After the release of US labor data, the focus turns to inflation data and the FOMC minutes. These upcoming data points are expected to spur movements in the bond market and potentially challenge the dollar’s strength.
Here is what you need to know for next week:
The US Dollar Index (DXY) continued its correction on Friday, despite the better-than-expected US employment report. The numbers triggered a rally in the Greenback, which was short-lived, suggesting some exhaustion of the rally. The DXY is set to end the week around 106.00, posting marginal losses and ending an 11-week positive streak. Although the trend remains upward, it has softened. Fundamentals still favor the Dollar, and the slide appears to be corrective in nature.
On Monday, the US market will be closed due to Columbus Day; it will also be a holiday in Canada.
The US will release wholesale inflation data on Wednesday. The Producer Price Index (PPI) is expected to rise by 0.4% in September. Later in the day, the Federal Reserve will release the minutes of its latest meeting, which will be closely watched.
Thursday will be a key day with the release of the US Consumer Price Index (CPI). The headline and core rates are expected to show a 0.3% monthly increase. A surprise with higher inflation would increase expectations of further tightening from the Federal Reserve and could lead to a stronger US Dollar and higher yields, potentially causing market concerns. Conversely, numbers below estimates could fuel risk appetite and weigh on the US Dollar. The weekly Jobless Claims report will also be closely watched, especially after the upbeat Nonfarm Payrolls.
Several Fed officials are scheduled to deliver remarks, including Vice Chair Jefferson and Logan on Monday, and Waller on Tuesday. The next FOMC decision is on November 1.
Analysts at TD Securities:
We still think that the Fed would prefer to gather additional data before making a decision to hike rates again, particularly after the sharp trek higher in yields. With that said, we still expect the Fed to stay on hold unless the totality of the data undeniably supports the strength seen in today’s jobs report. Key Fedspeak early next week will provide an update to current Fed views.
EUR/USD rose after falling for 11 consecutive weeks, gaining ground after the Nonfarm Payrolls release on Friday. The pair appears to be stabilizing, and a break above 1.0630 could strengthen the rebound. The European Central Bank (ECB) will release the minutes of its latest meeting on Thursday.
GBP/USD rose on Friday for the third day, approaching the 20-day Simple Moving Average (SMA) at 1.2260. The pair had its best week since early July. The UK’s monthly GDP and Manufacturing Production data are due on Thursday.
USD/JPY remains near the critical area of 150.00, which is suspected of having triggered intervention from Japanese authorities to curb the yen’s strength on Tuesday. The pair posted its highest weekly close in decades around 149.35 and remains supported by the divergence between US and Japanese bond yields.
Commodity-linked currencies were the worst performers during the week. Declines in crude oil prices, metals, and deteriorating market sentiment weighed on these currencies. However, they ended the week on a positive note, with a move that could continue into next week.

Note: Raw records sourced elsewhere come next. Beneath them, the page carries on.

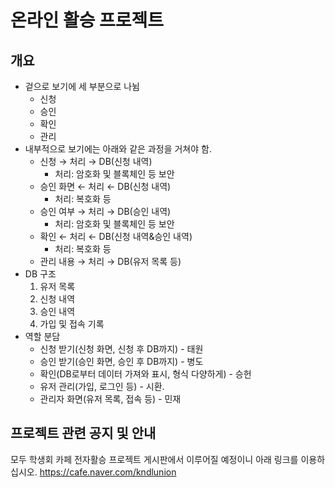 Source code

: # 온라인 활승 프로젝트
## 개요
* 겉으로 보기에 세 부분으로 나뉨
  * 신청
  * 승인
  * 확인
  * 관리
* 내부적으로 보기에는 아래와 같은 과정을 거쳐야 함.
  * 신청 → 처리 → DB(신청 내역)
    *  처리: 암호화 및 블록체인 등 보안
  * 승인 화면 ← 처리 ← DB(신청 내역)
    *  처리: 복호화 등
  * 승인 여부 → 처리 → DB(승인 내역)
    *  처리: 암호화 및 블록체인 등 보안
  * 확인 ← 처리 ← DB(신청 내역&승인 내역)
    *  처리: 복호화 등
  * 관리 내용 → 처리 → DB(유저 목록 등)
* DB 구조
  1. 유저 목록
  2. 신청 내역
  3. 승인 내역
  4. 가입 및 접속 기록
* 역할 분담
  * 신청 받기(신청 화면, 신청 후 DB까지) - 태원
  * 승인 받기(승인 화면, 승인 후 DB까지) - 병도
  * 확인(DB로부터 데이터 가져와 표시, 형식 다양하게) - 승헌
  * 유저 관리(가입, 로그인 등) - 시환.
  * 관리자 화면(유저 목록, 접속 등) - 민재

## 프로젝트 관련 공지 및 안내
모두 학생회 카페 전자활승 프로젝트 게시판에서 이루어질 예정이니 아래 링크를 이용하십시오.
https://cafe.naver.com/kndlunion
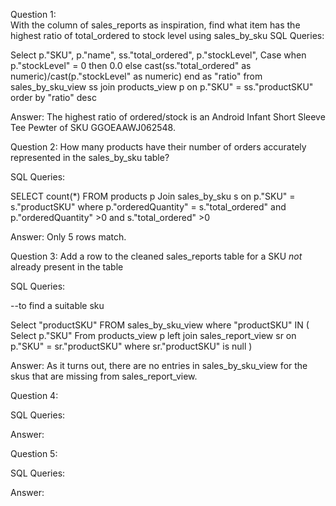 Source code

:Question 1:  
With the column of sales_reports as inspiration, find what item has the highest ratio of total_ordered to stock level using sales_by_sku
SQL Queries:

Select p."SKU", 
	p."name",
	ss."total_ordered", 
	p."stockLevel", 
	Case
	when p."stockLevel" = 0 then 0.0
	else cast(ss."total_ordered" as  numeric)/cast(p."stockLevel" as numeric) 
	end as "ratio"
from sales_by_sku_view ss
join products_view p
on p."SKU" = ss."productSKU"
order by "ratio" desc

Answer: 
The highest ratio of ordered/stock is an Android Infant Short Sleeve Tee Pewter of SKU GGOEAAWJ062548. 


Question 2: How many products have their number of orders accurately represented in the sales_by_sku table?

SQL Queries:

SELECT count(*) 
FROM products p
Join sales_by_sku s
on p."SKU" = s."productSKU"
where p."orderedQuantity" = s."total_ordered" and
	p."orderedQuantity" >0 and
	s."total_ordered" >0

Answer: 
Only 5 rows match.


Question 3: Add a row to the cleaned sales_reports table for a SKU *not* already present in the table  

SQL Queries:

--to find a suitable sku

Select "productSKU"
FROM sales_by_sku_view
where "productSKU" IN (
    Select p."SKU"
    From products_view p
    left join sales_report_view sr
    on p."SKU" = sr."productSKU"
    where sr."productSKU" is null
)

Answer:
As it turns out, there are no entries in sales_by_sku_view
for the skus that are missing from sales_report_view.

Question 4: 

SQL Queries:

Answer:



Question 5: 

SQL Queries:

Answer:
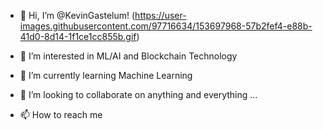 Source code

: - 👋 Hi, I’m @KevinGastelum!
(https://user-images.githubusercontent.com/97716634/153697968-57b2fef4-e88b-41d0-8d14-1f1ce1cc855b.gif)

- 👀 I’m interested in ML/AI and Blockchain Technology
- 🌱 I’m currently learning Machine Learning
- 💞️ I’m looking to collaborate on anything and everything ...
- 📫 How to reach me 

<!---
KevinGastelum/KevinGastelum is a ✨ special ✨ repository because its `README.md` (this file) appears on your GitHub profile.
You can click the Preview link to take a look at your changes.
--->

China will release trade data on Friday, which will be important for market sentiment and Antipodean currencies. The economic calendar for Australia and New Zealand is quiet for the week ahead.
AUD/USD finished the week slightly lower, hovering around 0.6390 but far from the monthly low it reached earlier. The pair returned to the previous range, and the recovery signals positive momentum for the Aussie. However, it needs to rise above 0.6500 to change the short-term outlook.
NZD/USD ended the week flat, slightly below 0.6000. It remains below the 20-day Simple Moving Average at 0.6050, an area that could be challenged next week.
Canadian data and the reversal in crude oil prices brought volatility to the Loonie. While the sharp decline in crude oil prices weighed on the currency, positive Canadian employment data boosted it. USD/CAD posted its highest weekly close since March, around 1.3660. The pair peaked at 1.3785 and pulled back sharply, increasing the risk of an extension to the downside.
Gold rebounded at the 200-week SMA and managed to stay above $1,800. On Friday, it staged a recovery, surging above $1,830. The trend is downward, but short-term momentum favors the yellow metal.